--- TASK INSTRUCTIONS ---
Stop at the line containing "2. Lingua mea": repeat exactly every line of the entries below from the first up to it, plus that line, with pictures omitted.

** INFORMATION SUPPLIED follows **

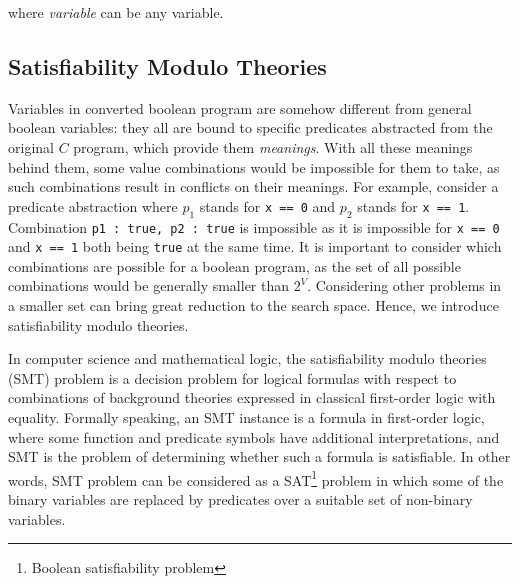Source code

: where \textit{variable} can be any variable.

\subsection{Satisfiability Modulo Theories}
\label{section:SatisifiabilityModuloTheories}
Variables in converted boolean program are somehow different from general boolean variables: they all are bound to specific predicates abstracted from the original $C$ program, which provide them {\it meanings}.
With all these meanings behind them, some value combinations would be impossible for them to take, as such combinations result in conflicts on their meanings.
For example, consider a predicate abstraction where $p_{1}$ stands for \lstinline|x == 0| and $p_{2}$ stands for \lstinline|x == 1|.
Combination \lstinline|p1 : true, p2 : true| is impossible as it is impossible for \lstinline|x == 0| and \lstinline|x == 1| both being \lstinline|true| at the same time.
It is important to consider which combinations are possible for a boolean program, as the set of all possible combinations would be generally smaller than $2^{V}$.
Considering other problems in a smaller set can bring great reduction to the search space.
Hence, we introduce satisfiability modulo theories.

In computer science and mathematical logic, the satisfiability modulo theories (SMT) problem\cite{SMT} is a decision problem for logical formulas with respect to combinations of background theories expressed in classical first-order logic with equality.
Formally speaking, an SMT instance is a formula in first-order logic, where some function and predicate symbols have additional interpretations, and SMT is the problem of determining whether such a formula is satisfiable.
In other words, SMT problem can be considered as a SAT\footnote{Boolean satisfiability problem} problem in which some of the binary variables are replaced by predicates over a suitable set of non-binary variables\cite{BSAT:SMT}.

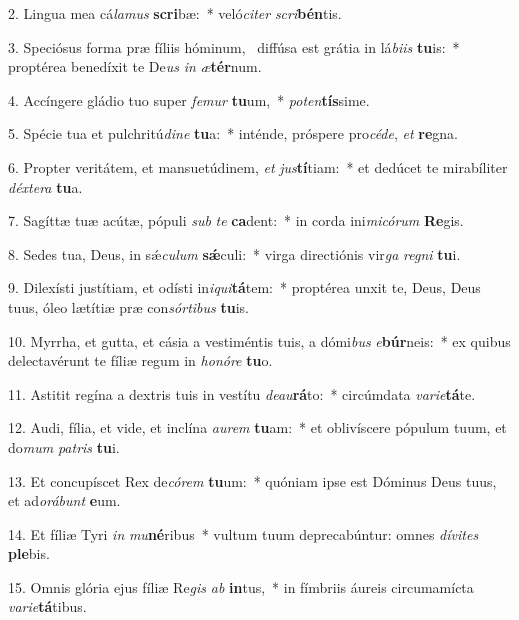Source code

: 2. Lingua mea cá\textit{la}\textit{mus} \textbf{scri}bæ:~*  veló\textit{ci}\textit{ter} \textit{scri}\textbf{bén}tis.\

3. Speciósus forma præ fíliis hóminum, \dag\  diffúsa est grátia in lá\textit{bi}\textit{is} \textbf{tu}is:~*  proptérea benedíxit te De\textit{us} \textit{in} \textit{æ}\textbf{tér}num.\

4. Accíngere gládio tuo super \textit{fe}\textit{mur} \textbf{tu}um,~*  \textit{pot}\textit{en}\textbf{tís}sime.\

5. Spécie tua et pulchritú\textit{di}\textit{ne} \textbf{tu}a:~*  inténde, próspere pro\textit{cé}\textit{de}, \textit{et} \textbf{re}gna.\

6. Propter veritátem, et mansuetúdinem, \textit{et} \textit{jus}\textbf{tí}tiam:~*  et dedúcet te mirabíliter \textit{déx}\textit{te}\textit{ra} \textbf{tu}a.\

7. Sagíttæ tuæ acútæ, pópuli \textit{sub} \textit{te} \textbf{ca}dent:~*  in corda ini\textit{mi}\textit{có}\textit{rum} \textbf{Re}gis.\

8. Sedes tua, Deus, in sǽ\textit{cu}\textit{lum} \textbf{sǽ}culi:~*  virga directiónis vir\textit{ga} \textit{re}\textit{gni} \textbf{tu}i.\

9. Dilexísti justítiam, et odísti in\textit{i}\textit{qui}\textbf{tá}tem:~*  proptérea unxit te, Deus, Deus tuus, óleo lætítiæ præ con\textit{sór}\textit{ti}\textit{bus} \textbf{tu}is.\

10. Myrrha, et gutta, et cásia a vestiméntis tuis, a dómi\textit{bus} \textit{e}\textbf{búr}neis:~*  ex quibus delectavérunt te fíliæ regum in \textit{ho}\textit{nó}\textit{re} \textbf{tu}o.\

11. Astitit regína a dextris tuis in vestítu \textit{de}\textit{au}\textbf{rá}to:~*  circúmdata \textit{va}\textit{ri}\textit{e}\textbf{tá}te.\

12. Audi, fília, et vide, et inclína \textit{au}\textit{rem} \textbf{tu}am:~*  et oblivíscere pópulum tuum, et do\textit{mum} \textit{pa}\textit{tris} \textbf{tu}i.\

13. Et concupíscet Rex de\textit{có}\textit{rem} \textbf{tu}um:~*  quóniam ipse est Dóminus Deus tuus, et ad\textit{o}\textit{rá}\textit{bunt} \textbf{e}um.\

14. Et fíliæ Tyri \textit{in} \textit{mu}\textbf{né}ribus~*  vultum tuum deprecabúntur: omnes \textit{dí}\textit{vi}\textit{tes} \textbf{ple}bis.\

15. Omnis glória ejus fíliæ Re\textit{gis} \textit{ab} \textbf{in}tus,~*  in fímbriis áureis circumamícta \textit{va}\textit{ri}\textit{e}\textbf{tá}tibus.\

** End of INFORMATION SUPPLIED **

--- WRITTEN RESPONSE ---
Source code

: where \textit{variable} can be any variable.

\subsection{Satisfiability Modulo Theories}
\label{section:SatisifiabilityModuloTheories}
Variables in converted boolean program are somehow different from general boolean variables: they all are bound to specific predicates abstracted from the original $C$ program, which provide them {\it meanings}.
With all these meanings behind them, some value combinations would be impossible for them to take, as such combinations result in conflicts on their meanings.
For example, consider a predicate abstraction where $p_{1}$ stands for \lstinline|x == 0| and $p_{2}$ stands for \lstinline|x == 1|.
Combination \lstinline|p1 : true, p2 : true| is impossible as it is impossible for \lstinline|x == 0| and \lstinline|x == 1| both being \lstinline|true| at the same time.
It is important to consider which combinations are possible for a boolean program, as the set of all possible combinations would be generally smaller than $2^{V}$.
Considering other problems in a smaller set can bring great reduction to the search space.
Hence, we introduce satisfiability modulo theories.

In computer science and mathematical logic, the satisfiability modulo theories (SMT) problem\cite{SMT} is a decision problem for logical formulas with respect to combinations of background theories expressed in classical first-order logic with equality.
Formally speaking, an SMT instance is a formula in first-order logic, where some function and predicate symbols have additional interpretations, and SMT is the problem of determining whether such a formula is satisfiable.
In other words, SMT problem can be considered as a SAT\footnote{Boolean satisfiability problem} problem in which some of the binary variables are replaced by predicates over a suitable set of non-binary variables\cite{BSAT:SMT}.

Source code

: 2. Lingua mea cá\textit{la}\textit{mus} \textbf{scri}bæ:~*  veló\textit{ci}\textit{ter} \textit{scri}\textbf{bén}tis.\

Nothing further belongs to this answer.